Five Legends of British Theater at the Social Security Office;
November 8

Playwrights Tom Stoppard and David Hare, theater critic Michael Billington,
octogenarian actor and director Frith Banbury, and esteemed Shakespearean
actress Janet Suzman present their passports to me like well-heeled tourists.
Our lawmakers in their mission to reduce the national deficit have ruled that
all non-citizens who are paid wages of any sort must have a social security
number so that these wages may be counted and, if possible, taxed. The British
have arrived the night before to fulfill their role as speakers at the Ransom
Center’s symposium on the last 40 years of British theater. It is mid-morning
and they are perky, the jet lag working in my favor. Before we head downtown,
however, we must say good-bye to the sixth member of our band, Timberlake
Wertenbaker, a younger playwright who the next day will win hundreds of
admirers for her exposure of the absence of women working in theater. Through
some stroke of luck, she already has a social security card. She remains at the
Four Seasons, sunning and buying from the gift shop a plush, stuffed longhorn
toy for her daughter.

When the conference organizers first realized that the speakers would need to
visit the Social Security Office en masse, we had discussed offering
cocktails in the queue.

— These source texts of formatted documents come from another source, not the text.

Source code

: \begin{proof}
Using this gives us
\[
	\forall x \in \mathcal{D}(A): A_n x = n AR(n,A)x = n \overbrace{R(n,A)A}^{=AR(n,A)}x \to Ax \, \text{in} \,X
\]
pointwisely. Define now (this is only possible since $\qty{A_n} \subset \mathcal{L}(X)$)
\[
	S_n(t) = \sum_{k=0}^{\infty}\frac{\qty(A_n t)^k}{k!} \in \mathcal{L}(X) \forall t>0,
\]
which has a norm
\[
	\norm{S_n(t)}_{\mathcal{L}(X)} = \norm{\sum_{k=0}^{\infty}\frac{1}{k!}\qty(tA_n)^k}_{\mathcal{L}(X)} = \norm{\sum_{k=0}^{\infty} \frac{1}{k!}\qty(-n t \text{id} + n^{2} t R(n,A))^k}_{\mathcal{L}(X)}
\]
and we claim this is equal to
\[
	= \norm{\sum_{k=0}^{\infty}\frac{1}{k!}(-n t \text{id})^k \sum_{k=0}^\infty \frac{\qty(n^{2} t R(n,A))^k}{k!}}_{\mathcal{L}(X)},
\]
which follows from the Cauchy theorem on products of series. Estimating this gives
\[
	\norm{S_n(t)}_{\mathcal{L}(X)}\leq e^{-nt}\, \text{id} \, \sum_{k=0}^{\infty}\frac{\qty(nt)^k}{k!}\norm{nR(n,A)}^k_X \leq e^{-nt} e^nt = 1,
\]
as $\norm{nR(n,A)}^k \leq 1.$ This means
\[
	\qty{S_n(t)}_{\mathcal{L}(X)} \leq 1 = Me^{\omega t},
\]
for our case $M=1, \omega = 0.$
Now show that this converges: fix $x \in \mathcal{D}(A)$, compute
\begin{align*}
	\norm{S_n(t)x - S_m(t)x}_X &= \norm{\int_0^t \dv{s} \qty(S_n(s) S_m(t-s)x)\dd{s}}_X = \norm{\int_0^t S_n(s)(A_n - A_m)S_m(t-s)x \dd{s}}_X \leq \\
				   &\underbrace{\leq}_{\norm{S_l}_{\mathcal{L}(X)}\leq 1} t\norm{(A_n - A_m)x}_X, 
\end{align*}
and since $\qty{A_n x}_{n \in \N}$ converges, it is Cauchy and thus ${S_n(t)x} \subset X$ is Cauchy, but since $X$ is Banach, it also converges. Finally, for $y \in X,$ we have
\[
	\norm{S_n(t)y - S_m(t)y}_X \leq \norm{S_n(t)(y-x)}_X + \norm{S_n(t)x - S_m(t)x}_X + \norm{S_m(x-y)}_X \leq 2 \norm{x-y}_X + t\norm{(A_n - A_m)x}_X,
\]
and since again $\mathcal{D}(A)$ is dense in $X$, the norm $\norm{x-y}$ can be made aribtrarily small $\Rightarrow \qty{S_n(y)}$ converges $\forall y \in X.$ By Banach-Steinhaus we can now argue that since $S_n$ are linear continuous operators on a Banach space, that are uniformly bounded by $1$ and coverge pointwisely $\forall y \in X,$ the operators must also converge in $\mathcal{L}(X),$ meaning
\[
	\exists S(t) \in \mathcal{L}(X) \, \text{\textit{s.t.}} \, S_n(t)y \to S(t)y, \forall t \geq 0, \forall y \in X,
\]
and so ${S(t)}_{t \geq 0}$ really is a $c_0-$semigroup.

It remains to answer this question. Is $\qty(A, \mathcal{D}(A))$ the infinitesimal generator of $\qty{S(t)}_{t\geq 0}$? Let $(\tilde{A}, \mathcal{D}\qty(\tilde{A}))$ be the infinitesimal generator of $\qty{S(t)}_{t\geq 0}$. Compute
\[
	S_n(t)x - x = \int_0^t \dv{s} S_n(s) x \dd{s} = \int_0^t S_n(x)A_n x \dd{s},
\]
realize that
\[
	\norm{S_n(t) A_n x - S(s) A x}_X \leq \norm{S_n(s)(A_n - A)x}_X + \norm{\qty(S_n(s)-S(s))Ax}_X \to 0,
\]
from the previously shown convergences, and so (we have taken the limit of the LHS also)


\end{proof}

However, in my folder of documents and directions there
are no instructions on refreshments. Walking from the parking garage, my first
worry is that Mr. Banbury will be run over by a speeding car and miss the
conference entirely. A witty, foppish man carrying a cane, Banbury refuses my
offer of assistance, adjusts the shoulder strap of his leather purse, and
twirls his walking stick. When we finally locate our destination, I am endeared
to discover that it is tucked in a corner of the old post office building,
where, as a younger writer, I sent off dozens of manuscripts, kissing the
envelopes before handing them to the mail clerk.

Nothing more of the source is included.